**ABOUT THIS TASK:**
Scan the data below and pick out the lines containing the word "through".

(EXCERPTED RECORDS)

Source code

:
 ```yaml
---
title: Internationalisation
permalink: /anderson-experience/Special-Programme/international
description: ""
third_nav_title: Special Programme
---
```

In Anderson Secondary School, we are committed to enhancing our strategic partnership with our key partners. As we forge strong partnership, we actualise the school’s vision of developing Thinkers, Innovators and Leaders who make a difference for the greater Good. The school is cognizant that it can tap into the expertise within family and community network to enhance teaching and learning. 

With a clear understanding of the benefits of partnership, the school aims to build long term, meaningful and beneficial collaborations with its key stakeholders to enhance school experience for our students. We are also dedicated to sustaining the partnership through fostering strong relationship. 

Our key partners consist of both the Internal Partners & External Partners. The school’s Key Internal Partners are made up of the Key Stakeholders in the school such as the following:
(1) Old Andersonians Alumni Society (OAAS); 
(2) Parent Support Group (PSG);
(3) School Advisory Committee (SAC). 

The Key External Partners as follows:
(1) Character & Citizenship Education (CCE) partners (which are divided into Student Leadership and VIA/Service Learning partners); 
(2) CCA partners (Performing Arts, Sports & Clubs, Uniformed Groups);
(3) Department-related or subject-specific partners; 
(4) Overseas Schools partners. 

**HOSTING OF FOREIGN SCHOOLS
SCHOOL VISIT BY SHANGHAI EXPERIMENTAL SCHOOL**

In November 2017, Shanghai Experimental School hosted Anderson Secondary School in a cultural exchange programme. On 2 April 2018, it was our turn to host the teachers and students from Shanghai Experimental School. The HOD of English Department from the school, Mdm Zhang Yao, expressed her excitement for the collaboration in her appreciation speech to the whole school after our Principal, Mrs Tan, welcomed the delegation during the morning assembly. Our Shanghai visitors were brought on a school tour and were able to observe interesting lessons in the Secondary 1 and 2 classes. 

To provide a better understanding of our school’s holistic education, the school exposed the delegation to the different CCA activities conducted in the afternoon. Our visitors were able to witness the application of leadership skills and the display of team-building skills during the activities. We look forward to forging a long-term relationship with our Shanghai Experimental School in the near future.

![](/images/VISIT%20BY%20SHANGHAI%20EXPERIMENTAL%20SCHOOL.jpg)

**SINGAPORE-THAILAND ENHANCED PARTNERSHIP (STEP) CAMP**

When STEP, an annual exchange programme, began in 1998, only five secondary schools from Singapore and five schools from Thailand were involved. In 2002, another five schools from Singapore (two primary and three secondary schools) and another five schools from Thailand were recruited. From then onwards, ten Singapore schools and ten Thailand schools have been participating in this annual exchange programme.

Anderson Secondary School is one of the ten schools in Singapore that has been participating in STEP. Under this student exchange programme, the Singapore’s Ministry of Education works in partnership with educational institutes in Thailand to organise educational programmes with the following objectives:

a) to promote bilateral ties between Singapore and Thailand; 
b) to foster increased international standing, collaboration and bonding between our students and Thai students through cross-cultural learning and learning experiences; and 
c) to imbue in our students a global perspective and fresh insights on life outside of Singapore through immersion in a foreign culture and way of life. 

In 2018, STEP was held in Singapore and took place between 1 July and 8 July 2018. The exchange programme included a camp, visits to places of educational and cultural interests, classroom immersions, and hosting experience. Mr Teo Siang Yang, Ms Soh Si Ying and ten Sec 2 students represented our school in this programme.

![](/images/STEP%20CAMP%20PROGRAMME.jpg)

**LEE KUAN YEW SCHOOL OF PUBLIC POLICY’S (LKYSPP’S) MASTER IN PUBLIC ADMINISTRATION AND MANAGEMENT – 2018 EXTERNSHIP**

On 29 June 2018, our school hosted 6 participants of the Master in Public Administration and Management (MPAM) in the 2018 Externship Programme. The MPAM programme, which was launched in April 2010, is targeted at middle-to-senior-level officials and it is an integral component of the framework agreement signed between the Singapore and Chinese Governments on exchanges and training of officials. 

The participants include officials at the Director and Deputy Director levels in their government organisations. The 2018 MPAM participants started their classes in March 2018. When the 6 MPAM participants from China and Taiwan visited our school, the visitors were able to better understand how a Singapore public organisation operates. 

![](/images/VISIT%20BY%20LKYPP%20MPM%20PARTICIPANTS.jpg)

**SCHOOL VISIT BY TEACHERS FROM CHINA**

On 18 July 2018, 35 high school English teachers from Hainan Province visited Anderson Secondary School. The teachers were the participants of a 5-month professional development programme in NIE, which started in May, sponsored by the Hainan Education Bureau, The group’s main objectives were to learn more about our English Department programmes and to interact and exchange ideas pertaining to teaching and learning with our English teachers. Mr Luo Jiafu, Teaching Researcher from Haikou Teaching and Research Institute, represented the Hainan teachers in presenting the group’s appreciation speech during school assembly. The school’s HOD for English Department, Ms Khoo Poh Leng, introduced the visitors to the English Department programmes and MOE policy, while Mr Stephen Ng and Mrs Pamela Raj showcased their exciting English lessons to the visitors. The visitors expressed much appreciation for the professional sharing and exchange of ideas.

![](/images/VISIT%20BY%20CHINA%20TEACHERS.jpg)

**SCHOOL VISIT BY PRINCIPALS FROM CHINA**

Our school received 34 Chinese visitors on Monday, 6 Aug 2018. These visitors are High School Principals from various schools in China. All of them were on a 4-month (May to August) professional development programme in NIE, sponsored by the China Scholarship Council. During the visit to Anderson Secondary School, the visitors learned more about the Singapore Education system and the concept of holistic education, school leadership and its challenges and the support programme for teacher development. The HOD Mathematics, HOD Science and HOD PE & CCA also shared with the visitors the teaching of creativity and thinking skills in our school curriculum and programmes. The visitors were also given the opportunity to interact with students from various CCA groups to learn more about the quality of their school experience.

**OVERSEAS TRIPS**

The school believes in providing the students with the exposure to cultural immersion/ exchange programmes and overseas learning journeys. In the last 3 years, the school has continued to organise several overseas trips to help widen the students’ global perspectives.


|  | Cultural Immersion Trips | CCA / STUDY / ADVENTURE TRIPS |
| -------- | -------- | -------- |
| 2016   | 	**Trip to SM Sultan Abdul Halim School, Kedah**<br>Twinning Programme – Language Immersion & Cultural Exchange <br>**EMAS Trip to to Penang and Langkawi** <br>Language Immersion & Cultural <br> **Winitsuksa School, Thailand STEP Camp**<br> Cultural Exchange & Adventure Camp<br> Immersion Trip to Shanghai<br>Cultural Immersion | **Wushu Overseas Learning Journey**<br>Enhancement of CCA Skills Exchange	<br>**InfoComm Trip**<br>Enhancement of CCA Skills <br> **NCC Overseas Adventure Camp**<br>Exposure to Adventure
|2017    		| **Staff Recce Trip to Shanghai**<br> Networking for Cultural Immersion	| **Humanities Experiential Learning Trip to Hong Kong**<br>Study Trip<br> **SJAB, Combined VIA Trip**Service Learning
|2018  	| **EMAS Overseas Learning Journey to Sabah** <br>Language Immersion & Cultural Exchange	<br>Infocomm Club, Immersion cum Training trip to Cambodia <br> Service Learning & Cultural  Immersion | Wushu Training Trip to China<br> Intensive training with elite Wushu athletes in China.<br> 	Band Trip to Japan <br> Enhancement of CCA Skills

(End EXCERPTED RECORDS)

**SOLUTION BELOW:**
With a clear understanding of the benefits of partnership, the school aims to build long term, meaningful and beneficial collaborations with its key stakeholders to enhance school experience for our students. We are also dedicated to sustaining the partnership through fostering strong relationship. 
b) to foster increased international standing, collaboration and bonding between our students and Thai students through cross-cultural learning and learning experiences; and 
c) to imbue in our students a global perspective and fresh insights on life outside of Singapore through immersion in a foreign culture and way of life. 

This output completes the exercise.